The new formula means the reduction of about 20 hours from varying positions and will most likely effect the number of hours the library is open.

“This is a busy library. An unusually busy library,” Hall said to council.

In 2014, patrons of the Keremeos library checked out 52,298 pieces of material. About 1,180 people attended programming at the library and 263 children took part in summer reading. Almost 35,000 in person visits occurred during that year.

Hall explained the cost of operating libraries are paid provincially through a formula half based on land values and the other half based on population.

In 2013, a report was prepared by Greg Thornton to determine if money collected in municipalities within the Okanagan Regional Library board were staying within the communities it was collected and not being used to subsidize smaller community libraries.

That report showed that an excess of $28,000 a year was being used to run the Keremeos library.

“We have a responsibility to communities to show that the money they are paying towards programs are being spent locally,” Hall said to council.

Hall said the Okanagan Regional Library board has centralized duties where possible to obtain savings for all libraries.

But Keremeos library is now faced with reducing costs by $28,000 or finding another funding stream.

In 2014, a staffing level plan was created by consulting with staff and unions.

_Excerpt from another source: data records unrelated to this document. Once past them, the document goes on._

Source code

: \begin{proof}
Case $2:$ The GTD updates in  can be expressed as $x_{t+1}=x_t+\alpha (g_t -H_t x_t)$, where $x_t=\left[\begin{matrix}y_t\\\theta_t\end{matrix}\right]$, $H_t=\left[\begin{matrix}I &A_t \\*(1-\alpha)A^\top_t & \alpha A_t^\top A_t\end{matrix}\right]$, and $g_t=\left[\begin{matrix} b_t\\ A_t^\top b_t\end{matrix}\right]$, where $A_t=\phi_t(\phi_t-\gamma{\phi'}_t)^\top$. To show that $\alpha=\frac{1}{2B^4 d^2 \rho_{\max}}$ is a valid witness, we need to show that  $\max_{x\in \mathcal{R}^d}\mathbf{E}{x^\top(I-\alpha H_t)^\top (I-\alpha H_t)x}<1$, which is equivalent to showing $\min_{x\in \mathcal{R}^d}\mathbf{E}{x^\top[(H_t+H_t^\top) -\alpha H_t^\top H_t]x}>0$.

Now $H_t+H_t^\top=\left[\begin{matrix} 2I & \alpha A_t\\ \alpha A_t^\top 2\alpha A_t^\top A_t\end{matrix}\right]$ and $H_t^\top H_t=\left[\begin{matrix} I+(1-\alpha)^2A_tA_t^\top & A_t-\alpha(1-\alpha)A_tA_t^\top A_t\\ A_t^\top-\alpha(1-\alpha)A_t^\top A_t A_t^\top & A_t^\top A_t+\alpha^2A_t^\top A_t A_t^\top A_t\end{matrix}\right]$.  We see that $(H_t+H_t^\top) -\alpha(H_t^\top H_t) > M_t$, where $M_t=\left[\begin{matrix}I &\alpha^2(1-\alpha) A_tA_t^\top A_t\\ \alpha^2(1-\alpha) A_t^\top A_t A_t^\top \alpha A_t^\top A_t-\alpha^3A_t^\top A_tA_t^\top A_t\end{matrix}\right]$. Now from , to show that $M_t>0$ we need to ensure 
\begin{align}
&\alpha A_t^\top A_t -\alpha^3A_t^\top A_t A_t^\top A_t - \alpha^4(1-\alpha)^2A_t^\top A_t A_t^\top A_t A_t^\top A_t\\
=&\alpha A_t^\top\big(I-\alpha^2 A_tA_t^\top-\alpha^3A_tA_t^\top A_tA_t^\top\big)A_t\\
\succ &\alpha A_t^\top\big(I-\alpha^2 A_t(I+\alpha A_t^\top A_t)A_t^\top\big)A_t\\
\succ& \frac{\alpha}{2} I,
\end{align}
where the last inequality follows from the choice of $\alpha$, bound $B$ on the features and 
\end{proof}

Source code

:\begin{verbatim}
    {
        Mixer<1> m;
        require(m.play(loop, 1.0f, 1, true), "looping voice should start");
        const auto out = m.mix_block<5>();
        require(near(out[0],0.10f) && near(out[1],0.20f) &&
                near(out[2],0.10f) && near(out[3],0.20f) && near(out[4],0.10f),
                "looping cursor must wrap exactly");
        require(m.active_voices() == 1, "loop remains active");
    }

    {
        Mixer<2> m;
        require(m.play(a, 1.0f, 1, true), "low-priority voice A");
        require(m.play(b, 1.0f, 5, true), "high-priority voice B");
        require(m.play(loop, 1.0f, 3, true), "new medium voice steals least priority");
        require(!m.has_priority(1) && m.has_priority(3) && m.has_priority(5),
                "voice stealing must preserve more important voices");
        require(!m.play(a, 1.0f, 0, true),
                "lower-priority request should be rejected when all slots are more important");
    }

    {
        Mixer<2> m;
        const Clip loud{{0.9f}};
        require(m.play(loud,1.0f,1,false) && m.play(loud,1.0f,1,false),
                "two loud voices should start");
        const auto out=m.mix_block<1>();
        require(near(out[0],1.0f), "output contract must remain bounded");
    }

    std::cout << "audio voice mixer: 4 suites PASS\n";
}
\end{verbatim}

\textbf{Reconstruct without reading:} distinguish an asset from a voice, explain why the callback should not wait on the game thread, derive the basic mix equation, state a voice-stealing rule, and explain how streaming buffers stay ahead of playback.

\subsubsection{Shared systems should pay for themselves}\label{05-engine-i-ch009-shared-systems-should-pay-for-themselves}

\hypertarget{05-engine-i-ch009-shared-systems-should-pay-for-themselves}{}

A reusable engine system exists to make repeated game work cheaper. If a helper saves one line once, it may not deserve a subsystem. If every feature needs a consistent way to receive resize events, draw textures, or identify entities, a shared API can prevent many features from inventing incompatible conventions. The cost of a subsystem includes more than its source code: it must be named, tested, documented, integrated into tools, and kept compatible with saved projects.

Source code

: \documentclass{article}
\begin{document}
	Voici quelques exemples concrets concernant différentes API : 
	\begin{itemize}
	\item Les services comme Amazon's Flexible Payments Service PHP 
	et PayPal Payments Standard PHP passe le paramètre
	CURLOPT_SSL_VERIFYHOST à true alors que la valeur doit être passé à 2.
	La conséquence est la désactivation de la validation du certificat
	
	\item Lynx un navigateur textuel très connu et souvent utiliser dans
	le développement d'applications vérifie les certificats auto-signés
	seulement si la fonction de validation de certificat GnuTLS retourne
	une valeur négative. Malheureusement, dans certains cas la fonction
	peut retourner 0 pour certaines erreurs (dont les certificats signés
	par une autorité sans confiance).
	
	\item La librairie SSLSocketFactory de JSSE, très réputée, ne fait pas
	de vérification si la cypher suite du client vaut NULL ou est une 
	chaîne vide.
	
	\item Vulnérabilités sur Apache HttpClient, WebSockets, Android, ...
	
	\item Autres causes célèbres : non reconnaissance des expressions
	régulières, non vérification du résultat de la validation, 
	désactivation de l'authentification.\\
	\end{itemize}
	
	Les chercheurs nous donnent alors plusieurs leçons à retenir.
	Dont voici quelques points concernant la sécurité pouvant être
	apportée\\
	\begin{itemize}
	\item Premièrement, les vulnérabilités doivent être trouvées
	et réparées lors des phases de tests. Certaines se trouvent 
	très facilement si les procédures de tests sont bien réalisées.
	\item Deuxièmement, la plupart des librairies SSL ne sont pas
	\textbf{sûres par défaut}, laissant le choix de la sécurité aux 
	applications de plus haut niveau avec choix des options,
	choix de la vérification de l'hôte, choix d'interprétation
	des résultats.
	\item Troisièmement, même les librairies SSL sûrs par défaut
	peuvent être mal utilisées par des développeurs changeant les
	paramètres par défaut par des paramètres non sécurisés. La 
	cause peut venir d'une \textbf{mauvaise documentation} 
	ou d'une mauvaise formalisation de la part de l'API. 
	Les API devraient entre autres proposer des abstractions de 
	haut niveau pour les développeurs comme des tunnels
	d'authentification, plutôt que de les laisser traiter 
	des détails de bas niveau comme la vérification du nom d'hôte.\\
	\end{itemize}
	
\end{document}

The idea being proposed by the Okanagan Regional Library is to reduce the community librarian hours by six hours, assistant community librarian by 12 hours and four page hours have already been cut.

“Our main goal is to align costs with revenues,” she said.

Council raised concerns that staff would have to work alone at the library if hours were cut.

Hall said for safety concerns as Keremeos has a large transient population, the library will always be run with at least two staff on at the same time.

Other area councils faced with similar situations have decided to fund the library shortfall through their own budgets.

“There are municipalities that are funding more. Princeton is funding more so they can keep all their current staffing levels. While other municipalities are deciding not to,” she said.

Hall said the province has frozen funding for all libraries for several years exacerbating challenges at local board levels.

Residents will get a chance to weigh in on the matter at a public consultation meeting to be scheduled in late September or early October. A date has yet to be set.

“We look forward to hearing what is said at the public consultations,” Mayor Manfred Bauer said.